Monday, December 28, 2015

Silent Meditation: French Knots

I don't know about you, but I have inherited many family items that hold deep meaning. Many I have had for many, many years and all carefully stored away. Over the years, I have taken out the handmade dresses for my husband's sister and I never knew what to do with them until recently. I also know that my sons do not and will not have any interest in them so passing them along is not an option. But before I share with you my plan, I want to tell you a little about the baby whose cloths I own because this little girl truly impacted my life even though she died long before I was born.

Carolyn was born just a little more than a year after my in-laws were married on July 30, 1942. She weighed more than nine pounds. My mother-in-law was at that time a tiny woman- five feet tall and less than 90 pounds. The birth was long and from what I was told Carolyn suffered birth trauma. My mother-in-law should have had a cesarian. Carolyn died on November 1, 1942. My mother-in-law grew up on a arm in a small town in Kentucky. My father-in-law was from Gary, Indiana. They met in college and after they married moved in with my father-in-laws parents. Just two days after Carolyn was born, her grandfather died.  I think all these experiences effected my mother-in-law more than she would ever admit. Getting any kind of professional help was frowned upon then and this opinion never changed with her. She was not an overly kind or giving person so when she gave me Carolyn's clothing, it moved me deeply. I want to honor that gift although I am not sure my mother-in-law would approve. I think she would be content to just having them in a drawer. I am not.

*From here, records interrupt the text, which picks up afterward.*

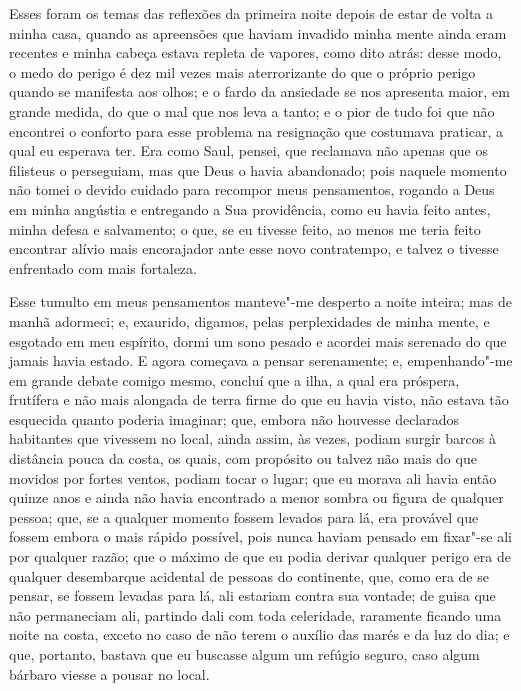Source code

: Esses foram os temas das reflexões da primeira noite depois de estar de
volta a minha casa, quando as apreensões que haviam invadido minha mente
ainda eram recentes e minha cabeça estava repleta de vapores, como dito
atrás: desse modo, o medo do perigo é dez mil vezes mais aterrorizante
do que o próprio perigo quando se manifesta aos olhos; e o fardo da
ansiedade se nos apresenta maior, em grande medida, do que o mal que nos
leva a tanto; e o pior de tudo foi que não encontrei o conforto para
esse problema na resignação que costumava praticar, a qual eu esperava
ter. Era como Saul, pensei, que reclamava não apenas que os filisteus o
perseguiam, mas que Deus o havia abandonado; pois naquele momento não
tomei o devido cuidado para recompor meus pensamentos, rogando a Deus em
minha angústia e entregando a Sua providência, como eu havia feito
antes, minha defesa e salvamento; o que, se eu tivesse feito, ao menos
me teria feito encontrar alívio mais encorajador ante esse novo
contratempo, e talvez o tivesse enfrentado com mais fortaleza.

Esse tumulto em meus pensamentos manteve"-me desperto a noite inteira;
mas de manhã adormeci; e, exaurido, digamos, pelas perplexidades de
minha mente, e esgotado em meu espírito, dormi um sono pesado e acordei
mais serenado do que jamais havia estado. E agora começava a pensar
serenamente; e, empenhando"-me em grande debate comigo mesmo, concluí que
a ilha, a qual era próspera, frutífera e não mais alongada de terra
firme do que eu havia visto, não estava tão esquecida quanto poderia
imaginar; que, embora não houvesse declarados habitantes que vivessem no
local, ainda assim, às vezes, podiam surgir barcos à distância pouca da
costa, os quais, com propósito ou talvez não mais do que movidos por
fortes ventos, podiam tocar o lugar; que eu morava ali havia então
quinze anos e ainda não havia encontrado a menor sombra ou figura de
qualquer pessoa; que, se a qualquer momento fossem levados para lá, era
provável que fossem embora o mais rápido possível, pois nunca haviam
pensado em fixar"-se ali por qualquer razão; que o máximo de que eu podia
derivar qualquer perigo era de qualquer desembarque acidental de pessoas
do continente, que, como era de se pensar, se fossem levadas para lá,
ali estariam contra sua vontade; de guisa que não permaneciam ali,
partindo dali com toda celeridade, raramente ficando uma noite na costa,
exceto no caso de não terem o auxílio das marés e da luz do dia; e que,
portanto, bastava que eu buscasse algum um refúgio seguro, caso algum
bárbaro viesse a pousar no local.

I have been playing with resin (more about this in future posts) in the hopes of getting all my "vices" in one room. My plans are to dip them in resin so that they are stiff and possibly paint them. I am still undecided about adding ceramic wings. I will be asking your opinion once I get to that point.  I am adding the knots for texture (which I love), but also to express the "knots" of grief. It has made me think a lot about my mother-in-law who so often made my life miserable. I always tried to remember that she was broken. It was not always easy.  I can only hope as I go down this new creative path that I can create something that will have meaning. What do you plan to do with those precious things that you keep in a drawer?

1 comment:

  1. for now the precious things sit in their hiding spots. I know they are there when I need them. The wings are an interesting idea that is growing on me. A sculpture that can be enjoyed for years to come.